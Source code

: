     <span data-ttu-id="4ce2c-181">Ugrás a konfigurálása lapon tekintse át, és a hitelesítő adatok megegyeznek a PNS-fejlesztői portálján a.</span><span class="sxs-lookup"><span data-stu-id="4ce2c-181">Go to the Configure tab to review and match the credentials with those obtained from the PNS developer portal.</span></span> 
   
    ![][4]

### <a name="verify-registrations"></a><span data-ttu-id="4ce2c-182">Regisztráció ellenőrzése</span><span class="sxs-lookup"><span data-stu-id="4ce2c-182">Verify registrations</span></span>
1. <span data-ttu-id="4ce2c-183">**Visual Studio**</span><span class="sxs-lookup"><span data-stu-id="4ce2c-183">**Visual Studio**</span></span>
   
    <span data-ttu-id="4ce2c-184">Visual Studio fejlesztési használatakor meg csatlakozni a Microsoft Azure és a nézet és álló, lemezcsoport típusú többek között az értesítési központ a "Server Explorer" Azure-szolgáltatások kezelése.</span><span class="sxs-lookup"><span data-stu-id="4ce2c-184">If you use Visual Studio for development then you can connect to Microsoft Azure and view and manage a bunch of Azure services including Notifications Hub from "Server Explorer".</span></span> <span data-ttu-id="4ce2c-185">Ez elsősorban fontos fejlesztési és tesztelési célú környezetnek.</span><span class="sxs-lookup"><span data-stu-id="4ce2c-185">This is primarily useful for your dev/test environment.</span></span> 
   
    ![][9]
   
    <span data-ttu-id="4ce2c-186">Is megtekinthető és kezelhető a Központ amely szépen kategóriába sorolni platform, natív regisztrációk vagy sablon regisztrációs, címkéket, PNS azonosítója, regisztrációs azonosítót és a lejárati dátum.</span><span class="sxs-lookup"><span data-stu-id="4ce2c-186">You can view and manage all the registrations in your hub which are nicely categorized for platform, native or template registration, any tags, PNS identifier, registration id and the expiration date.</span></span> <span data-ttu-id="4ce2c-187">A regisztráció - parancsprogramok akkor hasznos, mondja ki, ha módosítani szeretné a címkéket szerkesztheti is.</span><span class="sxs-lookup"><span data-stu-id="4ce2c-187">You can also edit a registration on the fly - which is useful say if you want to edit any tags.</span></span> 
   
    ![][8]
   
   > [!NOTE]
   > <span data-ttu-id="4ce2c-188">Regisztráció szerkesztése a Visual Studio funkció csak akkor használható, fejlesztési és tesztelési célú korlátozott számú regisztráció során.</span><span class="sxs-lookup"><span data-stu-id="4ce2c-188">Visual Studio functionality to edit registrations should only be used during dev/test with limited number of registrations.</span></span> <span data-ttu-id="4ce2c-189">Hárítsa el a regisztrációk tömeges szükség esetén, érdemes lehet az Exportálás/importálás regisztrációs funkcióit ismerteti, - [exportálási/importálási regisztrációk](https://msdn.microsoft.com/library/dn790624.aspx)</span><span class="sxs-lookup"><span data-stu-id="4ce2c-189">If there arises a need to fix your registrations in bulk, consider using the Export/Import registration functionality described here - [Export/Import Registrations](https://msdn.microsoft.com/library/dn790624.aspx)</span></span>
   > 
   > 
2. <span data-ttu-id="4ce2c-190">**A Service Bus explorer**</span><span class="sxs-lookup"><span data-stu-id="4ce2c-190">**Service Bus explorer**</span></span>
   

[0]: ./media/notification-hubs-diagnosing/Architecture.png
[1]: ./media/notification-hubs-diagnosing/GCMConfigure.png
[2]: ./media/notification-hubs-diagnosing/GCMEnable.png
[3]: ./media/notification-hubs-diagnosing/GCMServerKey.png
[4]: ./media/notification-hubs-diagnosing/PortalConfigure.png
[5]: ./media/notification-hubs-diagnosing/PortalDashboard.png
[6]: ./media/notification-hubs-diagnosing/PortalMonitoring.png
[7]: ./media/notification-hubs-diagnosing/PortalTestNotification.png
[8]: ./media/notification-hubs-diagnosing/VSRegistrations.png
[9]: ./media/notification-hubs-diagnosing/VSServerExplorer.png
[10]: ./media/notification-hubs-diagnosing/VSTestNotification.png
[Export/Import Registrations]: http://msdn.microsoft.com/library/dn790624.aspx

******************************

■ Work to complete ■
Please repeat the whole listing above, keeping every line exactly as it reads.

■ Task solution ■
Source code

:     <span data-ttu-id="4ce2c-181">Ugrás a konfigurálása lapon tekintse át, és a hitelesítő adatok megegyeznek a PNS-fejlesztői portálján a.</span><span class="sxs-lookup"><span data-stu-id="4ce2c-181">Go to the Configure tab to review and match the credentials with those obtained from the PNS developer portal.</span></span> 
   
    ![][4]

### <a name="verify-registrations"></a><span data-ttu-id="4ce2c-182">Regisztráció ellenőrzése</span><span class="sxs-lookup"><span data-stu-id="4ce2c-182">Verify registrations</span></span>
1. <span data-ttu-id="4ce2c-183">**Visual Studio**</span><span class="sxs-lookup"><span data-stu-id="4ce2c-183">**Visual Studio**</span></span>
   
    <span data-ttu-id="4ce2c-184">Visual Studio fejlesztési használatakor meg csatlakozni a Microsoft Azure és a nézet és álló, lemezcsoport típusú többek között az értesítési központ a "Server Explorer" Azure-szolgáltatások kezelése.</span><span class="sxs-lookup"><span data-stu-id="4ce2c-184">If you use Visual Studio for development then you can connect to Microsoft Azure and view and manage a bunch of Azure services including Notifications Hub from "Server Explorer".</span></span> <span data-ttu-id="4ce2c-185">Ez elsősorban fontos fejlesztési és tesztelési célú környezetnek.</span><span class="sxs-lookup"><span data-stu-id="4ce2c-185">This is primarily useful for your dev/test environment.</span></span> 
   
    ![][9]
   
    <span data-ttu-id="4ce2c-186">Is megtekinthető és kezelhető a Központ amely szépen kategóriába sorolni platform, natív regisztrációk vagy sablon regisztrációs, címkéket, PNS azonosítója, regisztrációs azonosítót és a lejárati dátum.</span><span class="sxs-lookup"><span data-stu-id="4ce2c-186">You can view and manage all the registrations in your hub which are nicely categorized for platform, native or template registration, any tags, PNS identifier, registration id and the expiration date.</span></span> <span data-ttu-id="4ce2c-187">A regisztráció - parancsprogramok akkor hasznos, mondja ki, ha módosítani szeretné a címkéket szerkesztheti is.</span><span class="sxs-lookup"><span data-stu-id="4ce2c-187">You can also edit a registration on the fly - which is useful say if you want to edit any tags.</span></span> 
   
    ![][8]
   
   > [!NOTE]
   > <span data-ttu-id="4ce2c-188">Regisztráció szerkesztése a Visual Studio funkció csak akkor használható, fejlesztési és tesztelési célú korlátozott számú regisztráció során.</span><span class="sxs-lookup"><span data-stu-id="4ce2c-188">Visual Studio functionality to edit registrations should only be used during dev/test with limited number of registrations.</span></span> <span data-ttu-id="4ce2c-189">Hárítsa el a regisztrációk tömeges szükség esetén, érdemes lehet az Exportálás/importálás regisztrációs funkcióit ismerteti, - [exportálási/importálási regisztrációk](https://msdn.microsoft.com/library/dn790624.aspx)</span><span class="sxs-lookup"><span data-stu-id="4ce2c-189">If there arises a need to fix your registrations in bulk, consider using the Export/Import registration functionality described here - [Export/Import Registrations](https://msdn.microsoft.com/library/dn790624.aspx)</span></span>
   > 
   > 
2. <span data-ttu-id="4ce2c-190">**A Service Bus explorer**</span><span class="sxs-lookup"><span data-stu-id="4ce2c-190">**Service Bus explorer**</span></span>
   

[0]: ./media/notification-hubs-diagnosing/Architecture.png
[1]: ./media/notification-hubs-diagnosing/GCMConfigure.png
[2]: ./media/notification-hubs-diagnosing/GCMEnable.png
[3]: ./media/notification-hubs-diagnosing/GCMServerKey.png
[4]: ./media/notification-hubs-diagnosing/PortalConfigure.png
[5]: ./media/notification-hubs-diagnosing/PortalDashboard.png
[6]: ./media/notification-hubs-diagnosing/PortalMonitoring.png
[7]: ./media/notification-hubs-diagnosing/PortalTestNotification.png
[8]: ./media/notification-hubs-diagnosing/VSRegistrations.png
[9]: ./media/notification-hubs-diagnosing/VSServerExplorer.png
[10]: ./media/notification-hubs-diagnosing/VSTestNotification.png
[Export/Import Registrations]: http://msdn.microsoft.com/library/dn790624.aspx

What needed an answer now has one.